The Government's revised proposal for the foreshore and seabed looks much better than its first. This one contains the potential for recognition of Maori customary ownership without restricting public access, without conferring a claim to commercial developments that were no part of customary practice and, perhaps most important, without giving tribes a customary title they might not have established in the courts. That last-stated risk has not been widely discussed in the heat and fury of debate since the Court of Appeal brought down its decision six months ago. Maori voices have been loath to acknowledge that the decision fell far short of upholding a customary claim. The Court of Appeal ruled merely that the principle of customary ownership had never been expunged by law and that therefore it was open to the Maori Land Court to hear particular claims.

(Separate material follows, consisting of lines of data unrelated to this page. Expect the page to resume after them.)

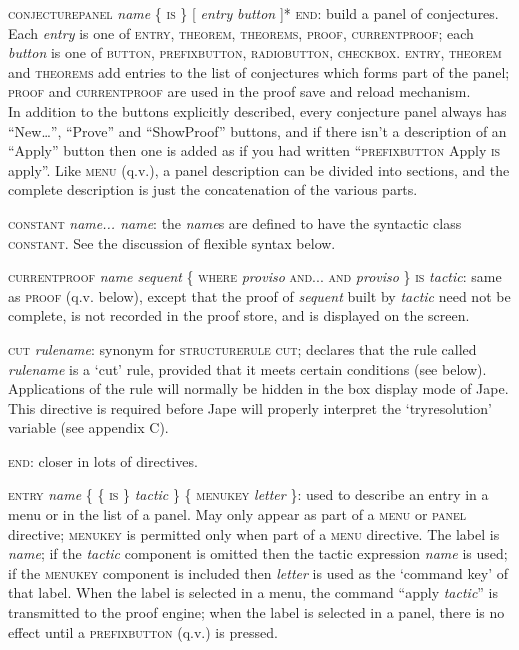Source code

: \documentclass[11pt]{book}
\newcommand{\tab}{\hspace{5mm}}
\begin{document}
\textsc{conjecturepanel} \textit{name} \{ \textsc{is} \} [ \textit{entry} {\textbar} \textit{button} ]* \textsc{end}: build a panel of conjectures. Each \textit{entry} is one of \textsc{entry}, \textsc{theorem, theorems, proof, currentproof}; each \textit{button} is one of \textsc{button, prefixbutton, radiobutton, checkbox}. \textsc{entry}, \textsc{theorem} and \textsc{theorems} add entries to the list of conjectures which forms part of the panel; \textsc{proof} and \textsc{currentproof} are used in the proof save and reload mechanism. \\
\tab In addition to the buttons explicitly described, every conjecture panel always has ``New\dots '', ``Prove'' and ``Show{\nobreakspace}Proof'' buttons, and if there isn't a description of an ``Apply'' button then one is added as if you had written ``\textsc{prefixbutton} Apply \textsc{is} apply''. Like \textsc{menu} (q.v.), a panel description can be divided into sections, and the complete description is just the concatenation of the various parts.


\textsc{constant} \textit{name... name}: the \textit{name}s are defined to have the syntactic class \textsc{constant}. See the discussion of flexible syntax below.


\textsc{currentproof} \textit{name sequent} \{ \textsc{where} \textit{proviso} \textsc{and... and} \textit{proviso} \textsc{\} is} \textit{tactic}: same as \textsc{proof} (q.v. below), except that the proof of \textit{sequent} built by \textit{tactic} need not be complete, is not recorded in the proof store, and is displayed on the screen.


\textsc{cut} \textit{rulename}: synonym for \textsc{structurerule} \textsc{cut}; declares that the rule called \textit{rulename} is a `cut' rule, provided that it meets certain conditions (see below). Applications of the rule will normally be hidden in the box display mode of Jape. This directive is required before Jape will properly interpret the `tryresolution' variable (see appendix C).


\textsc{end:} closer in lots of directives.


\textsc{entry} \textit{name} \{ \{ \textsc{is} \} \textit{tactic} \} \{ \textsc{menukey} \textit{letter} \}: used to describe an entry in a menu or in the list of a panel. May only appear as part of a \textsc{menu} or \textsc{panel} directive; \textsc{menukey} is permitted only when part of a \textsc{menu} directive. The label is \textit{name}; if the \textit{tactic} component is omitted then the tactic expression \textit{name} is used; if the \textsc{menukey} component is included then \textit{letter} is used as the `command key' of that label. When the label is selected in a menu, the command ``apply \textit{tactic}'' is transmitted to the proof engine; when the label is selected in a panel, there is no effect until a \textsc{prefixbutton} (q.v.) is pressed.
\end{document}
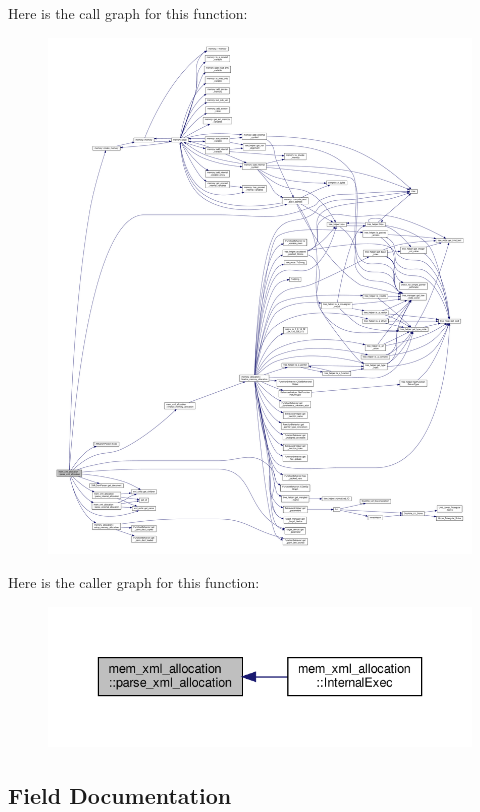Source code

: Here is the call graph for this function\+:
\nopagebreak
\begin{figure}[H]
\begin{center}
\leavevmode
\includegraphics[width=350pt]{d2/d51/classmem__xml__allocation_a693defa1d1e5801b490788f19f4aeddc_cgraph}
\end{center}
\end{figure}
Here is the caller graph for this function\+:
\nopagebreak
\begin{figure}[H]
\begin{center}
\leavevmode
\includegraphics[width=336pt]{d2/d51/classmem__xml__allocation_a693defa1d1e5801b490788f19f4aeddc_icgraph}
\end{center}
\end{figure}


\subsection{Field Documentation}
\mbox{\label{classmem__xml__allocation_adaba8adf5c7edb3c376325bbeb90adf6}} 

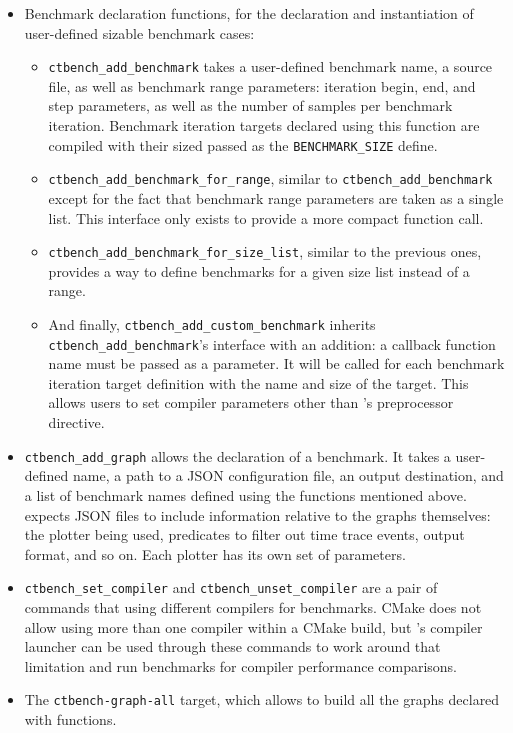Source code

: \documentclass[../main]{subfiles}
\begin{document}
\begin{itemize}

\item Benchmark declaration functions, for the declaration and instantiation
of user-defined sizable benchmark cases:

  \begin{itemize}

  \item
  \lstinline{ctbench_add_benchmark} takes a user-defined benchmark name,
  a \cpp source file, as well as benchmark range parameters: iteration begin,
  end, and step parameters, as well as the number of samples per benchmark
  iteration. Benchmark iteration targets declared using this function are
  compiled with their sized passed as the \lstinline{BENCHMARK_SIZE} define.

  \item
  \lstinline{ctbench_add_benchmark_for_range}, similar to
  \lstinline{ctbench_add_benchmark} except for the fact that benchmark range
  parameters are taken as a single list. This interface only exists to provide
  a more compact function call.

  \item
  \lstinline{ctbench_add_benchmark_for_size_list}, similar to the previous ones,
  provides a way to define benchmarks for a given size list instead of a range.

  \item
  And finally, \lstinline{ctbench_add_custom_benchmark} inherits
  \lstinline{ctbench_add_benchmark}'s interface with an addition:
  a callback function name must be passed as a parameter. It will be called
  for each benchmark iteration target definition with the name and size of the
  target. This allows users to set compiler parameters other than \ctbench's
  preprocessor directive.

  \end{itemize}

\item
\lstinline{ctbench_add_graph} allows the declaration of a benchmark.
It takes a user-defined name, a path to a JSON configuration file,
an output destination, and a list of benchmark names defined using the
functions mentioned above. \ctbench expects JSON files to include information
relative to the graphs themselves: the plotter being used, predicates
to filter out time trace events, output format, and so on.
Each plotter has its own set of parameters.

\item
\lstinline{ctbench_set_compiler} and \lstinline{ctbench_unset_compiler}
are a pair of commands that using different compilers for benchmarks.
CMake does not allow using more than one compiler within a CMake build,
but \ctbench's compiler launcher can be used through these commands
to work around that limitation and run benchmarks for compiler performance
comparisons.

\item
The \lstinline{ctbench-graph-all} target, which allows to build all the graphs
declared with \ctbench functions.

\end{itemize}
\end{document}
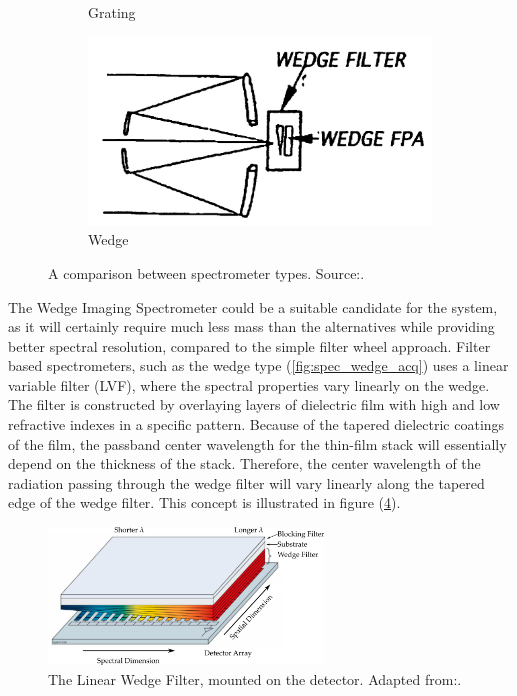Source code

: \begin{figure}[H]
\begin{subfigure}[b]{0.3\textwidth}
        \caption{Grating}\label{fig:spec_grating}
    \end{subfigure}
    \begin{subfigure}[b]{0.3\textwidth}
        \includegraphics[width=\textwidth]{figures/Orbiter/spectrometer_wedge.png}
        \caption{Wedge}\label{fig:spec_wedge}
    \end{subfigure}
    \caption{A comparison between spectrometer types. Source:\cite{puschell1999a}.}\label{fig:spec_compare}
\end{figure}
The Wedge Imaging Spectrometer could be a suitable candidate for the system, as it will certainly require much less mass than the alternatives while providing better spectral resolution, compared to the simple filter wheel approach. Filter based spectrometers, such as the wedge type (\ref{fig:spec_wedge_acq}) uses a linear variable filter (LVF), where the spectral properties vary linearly on the wedge\cite{joseph2015building}. The filter is constructed by overlaying layers of dielectric film with high and low refractive indexes in a specific pattern. Because of the tapered dielectric coatings of the film, the passband center wavelength for the thin-film stack will essentially depend on the thickness of the stack. Therefore, the center wavelength of the radiation passing through the wedge filter will vary linearly along the tapered edge of the wedge filter\cite{joseph2015building}. This concept is illustrated in figure (\ref{fig:spec_wedge2}).
\begin{figure}[H]
\centering
\includegraphics[width=0.65\textwidth]{figures/Orbiter/spectrometer_wedge_3}
\caption{The Linear Wedge Filter, mounted on the detector. Adapted from:\cite{puschell1999a}.}
\label{fig:spec_wedge2}
\end{figure}
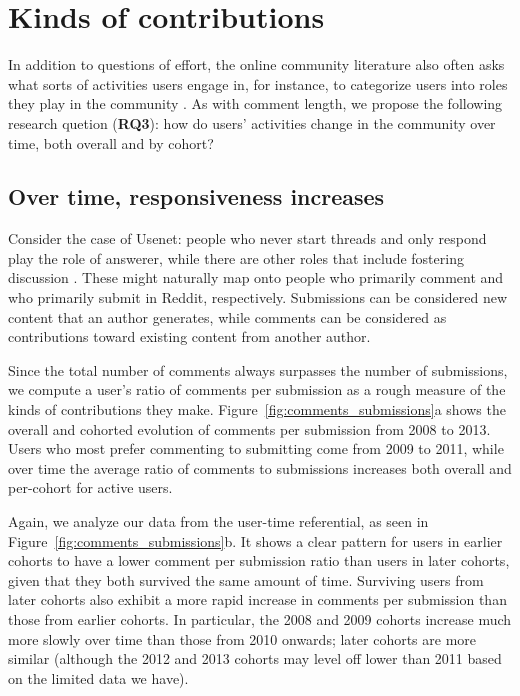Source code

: \section{Kinds of contributions}

In addition to questions of effort, the online community literature also often asks what sorts of activities users engage in, for instance, to categorize users into roles they play in the community \cite{Welser2011}. As with comment length, we propose the following research quetion (\textbf{RQ3}): how do users' activities change in the community over time, both overall and by cohort?

\subsection{Over time, responsiveness increases}
Consider the case of Usenet: people who never start threads and only respond play the role of answerer, while there are other roles that include fostering discussion \cite{Welser2007}.  These might naturally map onto people who primarily comment and who primarily submit in Reddit, respectively.  Submissions can be considered new content that an author generates, while comments can be considered as contributions toward existing content from another author.

Since the total number of comments always surpasses the number of submissions, we compute a user's ratio of comments per submission as a rough measure of the kinds of contributions they make.  Figure~\ref{fig:comments_submissions}a shows the overall and cohorted evolution of comments per submission from 2008 to 2013.  Users who most prefer commenting to submitting come from 2009 to 2011, while over time the average ratio of comments to submissions increases both overall and per-cohort for active users.

Again, we analyze our data from the user-time referential, as seen in Figure~\ref{fig:comments_submissions}b. It shows a clear pattern for users in earlier cohorts to have a lower comment per submission ratio than users in later cohorts, given that they both survived the same amount of time.  Surviving users from later cohorts also exhibit a more rapid increase in comments per submission than those from earlier cohorts.  In particular, the 2008 and 2009 cohorts increase much more slowly over time than those from 2010 onwards; later cohorts are more similar (although the 2012 and 2013 cohorts may level off lower than 2011 based on the limited data we have).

But the five judges did not believe claims would easily succeed. The English common law recognition of customary property rights, they pointed out, required that the claimants' use of the property must be "certain, reasonable and continuous". It must have existed "from time immemorial". It must have existed "as of right, and therefore neither by violence, nor by stealth, nor by leave asked from time to time".
Considering the inter-tribal warfare, migrations and upheaval in the 50 years before 1840, let alone the previous 500 years, it is easy to appreciate the difficulties iwi would face in establishing reasonably continuous exclusive use of any stretch of coastal seabed since time immemorial. If the Government now simply legislated to expunge customary title - as the Court of Appeal decision implies it has a right to do - it would invest the present claims with a quite unwarranted presumption of success.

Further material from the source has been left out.